The former banker who spent five years inside for ‘rigging’ Libor rates has told City A.M. he feels he owes it to other convicted traders to keep fighting to clear his name.

Tom Hayes, who worked at UBS, was one of a number of traders sentenced for a cumulative total of almost 50 years for their part in a scandal that rocked the financial services world.

However today it was announced that US courts had thrown out charges against Hayes, having already overturned the convictions of two American defendants on similar charges.

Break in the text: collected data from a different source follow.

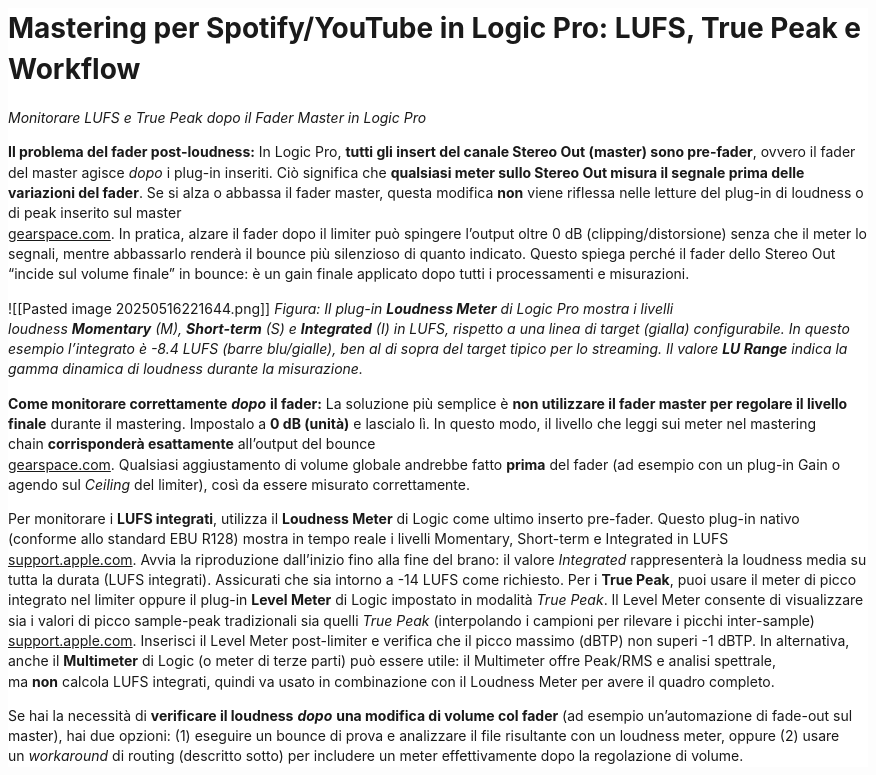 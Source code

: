 
# Mastering per Spotify/YouTube in Logic Pro: LUFS, True Peak e Workflow

*Monitorare LUFS e True Peak dopo il Fader Master in Logic Pro*

**Il problema del fader post-loudness:** In Logic Pro, **tutti gli insert del canale Stereo Out (master) sono pre-fader**, ovvero il fader del master agisce _dopo_ i plug-in inseriti. Ciò significa che **qualsiasi meter sullo Stereo Out misura il segnale prima delle variazioni del fader**. Se si alza o abbassa il fader master, questa modifica **non** viene riflessa nelle letture del plug-in di loudness o di peak inserito sul master​  
[gearspace.com](https://gearspace.com/board/apple-logic-pro/857327-post-fader-inserts.html#:~:text=If%20you%20have%20a%20dither,fader). In pratica, alzare il fader dopo il limiter può spingere l’output oltre 0 dB (clipping/distorsione) senza che il meter lo segnali, mentre abbassarlo renderà il bounce più silenzioso di quanto indicato. Questo spiega perché il fader dello Stereo Out “incide sul volume finale” in bounce: è un gain finale applicato dopo tutti i processamenti e misurazioni.  

![[Pasted image 20250516221644.png]]
_Figura: Il plug-in_ **_Loudness Meter_** _di Logic Pro mostra i livelli loudness_ **_Momentary_** _(M),_ **_Short-term_** _(S) e_ **_Integrated_** _(I) in LUFS, rispetto a una linea di target (gialla) configurabile. In questo esempio l’integrato è -8.4 LUFS (barre blu/gialle), ben al di sopra del target tipico per lo streaming. Il valore_ **_LU Range_** _indica la gamma dinamica di loudness durante la misurazione._  

**Come monitorare correttamente** **_dopo_** **il fader:** La soluzione più semplice è **non utilizzare il fader master per regolare il livello finale** durante il mastering. Impostalo a **0 dB (unità)** e lascialo lì. In questo modo, il livello che leggi sui meter nel mastering chain **corrisponderà esattamente** all’output del bounce​  
[gearspace.com](https://gearspace.com/board/apple-logic-pro/857327-post-fader-inserts.html#:~:text=You%20keep%20your%20master%20buss,r%20or%20Apogee). Qualsiasi aggiustamento di volume globale andrebbe fatto **prima** del fader (ad esempio con un plug-in Gain o agendo sul _Ceiling_ del limiter), così da essere misurato correttamente.  
  
Per monitorare i **LUFS integrati**, utilizza il **Loudness Meter** di Logic come ultimo inserto pre-fader. Questo plug-in nativo (conforme allo standard EBU R128) mostra in tempo reale i livelli Momentary, Short-term e Integrated in LUFS​  
[support.apple.com](https://support.apple.com/guide/logicpro/loudness-meter-lgce12d9d256/mac#:~:text=Loudness%20Meter%20shows%20the%20momentary%2C,the%20EBU%20R%20128%20specification). Avvia la riproduzione dall’inizio fino alla fine del brano: il valore _Integrated_ rappresenterà la loudness media su tutta la durata (LUFS integrati). Assicurati che sia intorno a -14 LUFS come richiesto. Per i **True Peak**, puoi usare il meter di picco integrato nel limiter oppure il plug-in **Level Meter** di Logic impostato in modalità _True Peak_. Il Level Meter consente di visualizzare sia i valori di picco sample-peak tradizionali sia quelli _True Peak_ (interpolando i campioni per rilevare i picchi inter-sample)​  
[support.apple.com](https://support.apple.com/en-lk/guide/logicpro/lgcef24f3e79/mac#:~:text=%2A%20Level%20pop,True%20Peak%20%26%20RMS%20characteristics). Inserisci il Level Meter post-limiter e verifica che il picco massimo (dBTP) non superi -1 dBTP. In alternativa, anche il **Multimeter** di Logic (o meter di terze parti) può essere utile: il Multimeter offre Peak/RMS e analisi spettrale, ma **non** calcola LUFS integrati, quindi va usato in combinazione con il Loudness Meter per avere il quadro completo.  
  
Se hai la necessità di **verificare il loudness** **_dopo_** **una modifica di volume col fader** (ad esempio un’automazione di fade-out sul master), hai due opzioni: (1) eseguire un bounce di prova e analizzare il file risultante con un loudness meter, oppure (2) usare un _workaround_ di routing (descritto sotto) per includere un meter effettivamente dopo la regolazione di volume.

Hayes and others were convicted in the UK of ‘rigging’ the London Interbank Offered Rate by submitting either ‘high’ or ‘low’ estimates of the interest rate they were currently charging and being offered. That rate dictated, in part, interest rates offered by banks for mortgage holders and a host of other products.

The US courts ruled previously that as there were no Libor regulations at the time, no crime could have been committed. Prosecutors in the States then petitioned the court to drop the case against Hayes.

In the UK, Lord Justice Davies ruled in 2015 that it was “self-evident” the high or low requests were not permitted.

Yesterday Hayes told City A.M. that he would continue fighting his UK conviction because he “feels he was tried for something that wasn’t a crime.”

He served five and a half years in jail as part of an eleven year sentence.

“I want the recognition that I faced a political trial with a hostile media,” he said.

“It’s not just about me though. There were nine people sent to jail in the UK… I owe it to the others to carry on fighting as much as I owe it to myself.”

Hayes is awaiting a ruling from the UK’s Criminal Cases Review Commission as to whether his conviction will be referred back to the Court of Appeal in the UK.